- [LISTED RECORDS]
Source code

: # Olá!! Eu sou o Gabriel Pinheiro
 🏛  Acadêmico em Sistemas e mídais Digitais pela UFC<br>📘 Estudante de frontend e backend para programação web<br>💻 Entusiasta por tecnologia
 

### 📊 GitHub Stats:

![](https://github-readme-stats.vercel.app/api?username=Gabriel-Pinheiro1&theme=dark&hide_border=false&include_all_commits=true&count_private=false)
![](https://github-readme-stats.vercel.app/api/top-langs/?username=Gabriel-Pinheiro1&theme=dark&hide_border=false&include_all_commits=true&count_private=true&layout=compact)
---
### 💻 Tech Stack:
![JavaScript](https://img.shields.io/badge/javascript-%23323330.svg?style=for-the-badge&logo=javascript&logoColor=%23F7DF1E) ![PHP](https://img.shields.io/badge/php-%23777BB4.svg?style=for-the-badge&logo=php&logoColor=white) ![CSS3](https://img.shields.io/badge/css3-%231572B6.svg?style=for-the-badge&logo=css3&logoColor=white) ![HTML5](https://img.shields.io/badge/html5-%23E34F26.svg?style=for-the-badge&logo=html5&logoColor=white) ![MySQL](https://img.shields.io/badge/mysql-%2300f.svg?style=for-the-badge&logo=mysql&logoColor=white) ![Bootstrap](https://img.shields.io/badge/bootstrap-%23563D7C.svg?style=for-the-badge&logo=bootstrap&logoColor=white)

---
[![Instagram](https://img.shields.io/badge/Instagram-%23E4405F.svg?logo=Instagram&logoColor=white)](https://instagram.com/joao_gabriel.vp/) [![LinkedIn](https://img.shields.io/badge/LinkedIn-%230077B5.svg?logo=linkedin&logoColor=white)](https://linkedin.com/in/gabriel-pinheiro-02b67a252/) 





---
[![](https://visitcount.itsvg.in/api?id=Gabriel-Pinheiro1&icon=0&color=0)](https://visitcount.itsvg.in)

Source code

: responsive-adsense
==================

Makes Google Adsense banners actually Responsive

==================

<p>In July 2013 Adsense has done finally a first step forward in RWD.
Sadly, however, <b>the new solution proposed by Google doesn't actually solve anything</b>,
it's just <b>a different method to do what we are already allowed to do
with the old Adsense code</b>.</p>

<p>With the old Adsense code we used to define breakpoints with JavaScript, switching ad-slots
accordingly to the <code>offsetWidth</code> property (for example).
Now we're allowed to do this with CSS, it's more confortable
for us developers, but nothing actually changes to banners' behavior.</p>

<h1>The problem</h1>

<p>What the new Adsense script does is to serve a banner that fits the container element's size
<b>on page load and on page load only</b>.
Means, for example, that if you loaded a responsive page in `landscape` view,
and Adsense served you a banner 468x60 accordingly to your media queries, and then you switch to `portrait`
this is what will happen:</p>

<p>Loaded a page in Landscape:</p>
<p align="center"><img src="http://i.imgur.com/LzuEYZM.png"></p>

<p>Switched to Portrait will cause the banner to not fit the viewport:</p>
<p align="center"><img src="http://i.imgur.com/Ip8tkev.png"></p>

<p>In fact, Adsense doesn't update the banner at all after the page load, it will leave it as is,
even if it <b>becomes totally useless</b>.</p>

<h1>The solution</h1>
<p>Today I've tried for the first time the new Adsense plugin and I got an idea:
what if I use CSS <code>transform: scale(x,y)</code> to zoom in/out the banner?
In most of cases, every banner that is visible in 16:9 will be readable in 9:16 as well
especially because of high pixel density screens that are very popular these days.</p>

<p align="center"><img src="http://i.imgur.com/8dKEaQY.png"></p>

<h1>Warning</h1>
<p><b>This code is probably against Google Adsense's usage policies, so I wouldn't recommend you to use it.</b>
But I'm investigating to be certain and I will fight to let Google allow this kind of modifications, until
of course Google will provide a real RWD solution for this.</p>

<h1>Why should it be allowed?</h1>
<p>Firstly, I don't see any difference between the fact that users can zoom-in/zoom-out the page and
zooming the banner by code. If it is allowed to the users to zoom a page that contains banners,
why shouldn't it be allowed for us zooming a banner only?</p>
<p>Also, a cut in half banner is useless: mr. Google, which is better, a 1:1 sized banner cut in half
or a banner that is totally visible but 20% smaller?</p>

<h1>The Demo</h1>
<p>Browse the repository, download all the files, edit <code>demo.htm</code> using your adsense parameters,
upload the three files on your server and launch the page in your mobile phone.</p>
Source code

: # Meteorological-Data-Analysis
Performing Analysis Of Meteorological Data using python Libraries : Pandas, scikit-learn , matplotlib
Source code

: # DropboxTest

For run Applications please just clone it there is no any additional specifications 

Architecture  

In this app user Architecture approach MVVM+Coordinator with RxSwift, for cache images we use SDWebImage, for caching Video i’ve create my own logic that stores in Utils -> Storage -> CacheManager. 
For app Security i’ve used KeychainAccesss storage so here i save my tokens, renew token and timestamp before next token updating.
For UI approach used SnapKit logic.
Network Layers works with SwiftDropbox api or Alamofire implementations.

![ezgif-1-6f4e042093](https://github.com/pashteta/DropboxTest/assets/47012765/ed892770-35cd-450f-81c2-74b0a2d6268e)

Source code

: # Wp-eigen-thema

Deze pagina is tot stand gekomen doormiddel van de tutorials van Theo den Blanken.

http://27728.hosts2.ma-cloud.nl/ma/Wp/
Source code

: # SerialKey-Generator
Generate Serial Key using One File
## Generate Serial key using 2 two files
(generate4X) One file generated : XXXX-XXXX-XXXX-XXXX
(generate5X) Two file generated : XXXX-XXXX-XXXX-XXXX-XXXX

- [WHAT IS REQUIRED]
Every line in the data above that contains "align" needs to be copied.

- [RESPONSE AREA]
<p align="center"><img src="http://i.imgur.com/LzuEYZM.png"></p>
<p align="center"><img src="http://i.imgur.com/Ip8tkev.png"></p>
<p align="center"><img src="http://i.imgur.com/8dKEaQY.png"></p>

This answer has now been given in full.